If on boundary is specified, the loop is only executed at outer boundaries, i.e., for fragments that don't have a neighbor in the specified *direction*.
##### Example
only dup [0, -1] on boundary
#### Fragment Loop
Loops over all fragments.
##### Syntax
loop over fragments
/* optional */ with reduction
{ body }
##### Details
*reduction* must be a valid [reduction](#reduction).
*body* must be a list of suitable [statements](#inner-statements).
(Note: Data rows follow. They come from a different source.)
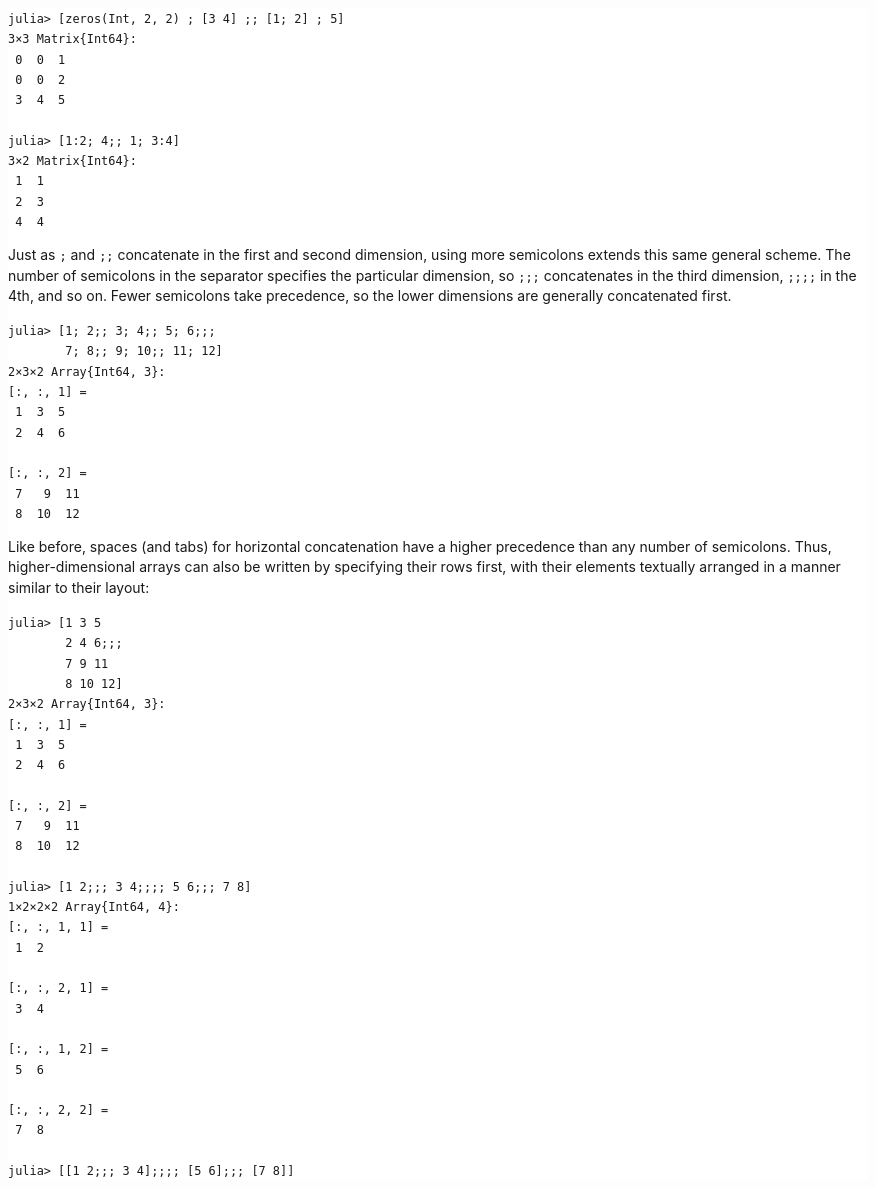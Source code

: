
 ```jldoctest
julia> [zeros(Int, 2, 2) ; [3 4] ;; [1; 2] ; 5]
3×3 Matrix{Int64}:
 0  0  1
 0  0  2
 3  4  5

julia> [1:2; 4;; 1; 3:4]
3×2 Matrix{Int64}:
 1  1
 2  3
 4  4
```

Just as `;` and `;;` concatenate in the first and second dimension, using more semicolons
extends this same general scheme. The number of semicolons in the separator specifies the
particular dimension, so `;;;` concatenates in the third dimension, `;;;;` in the 4th, and
so on. Fewer semicolons take precedence, so the lower dimensions are generally concatenated
first.

```jldoctest
julia> [1; 2;; 3; 4;; 5; 6;;;
        7; 8;; 9; 10;; 11; 12]
2×3×2 Array{Int64, 3}:
[:, :, 1] =
 1  3  5
 2  4  6

[:, :, 2] =
 7   9  11
 8  10  12
```

Like before, spaces (and tabs) for horizontal concatenation have a higher precedence than
any number of semicolons. Thus, higher-dimensional arrays can also be written by specifying
their rows first, with their elements textually arranged in a manner similar to their layout:

```jldoctest
julia> [1 3 5
        2 4 6;;;
        7 9 11
        8 10 12]
2×3×2 Array{Int64, 3}:
[:, :, 1] =
 1  3  5
 2  4  6

[:, :, 2] =
 7   9  11
 8  10  12

julia> [1 2;;; 3 4;;;; 5 6;;; 7 8]
1×2×2×2 Array{Int64, 4}:
[:, :, 1, 1] =
 1  2

[:, :, 2, 1] =
 3  4

[:, :, 1, 2] =
 5  6

[:, :, 2, 2] =
 7  8

julia> [[1 2;;; 3 4];;;; [5 6];;; [7 8]]
```

[^1]: *iid*, independently and identically distributed.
May be empty.
*body* usually contains at least one [field loop](#field-loop). [Communicate statements](#communicate-statement) and [apply bc statements](#apply-bc) inside fragment loops are supported.
##### Example
Var sum : Real = 0.0
loop over fragments with reduction ( + : sum ) {
loop over u with reduction ( + : sum ) { /* ... */ }
}
#### Reduction
Specifies a reduction to be performed for an associated [special loop](#special-loops).
##### Syntax
reduction ( op : target )
##### Details
*op* may be one of the following:
* \+ or \*
* min or max
*target* must be the name of a previously declared variable.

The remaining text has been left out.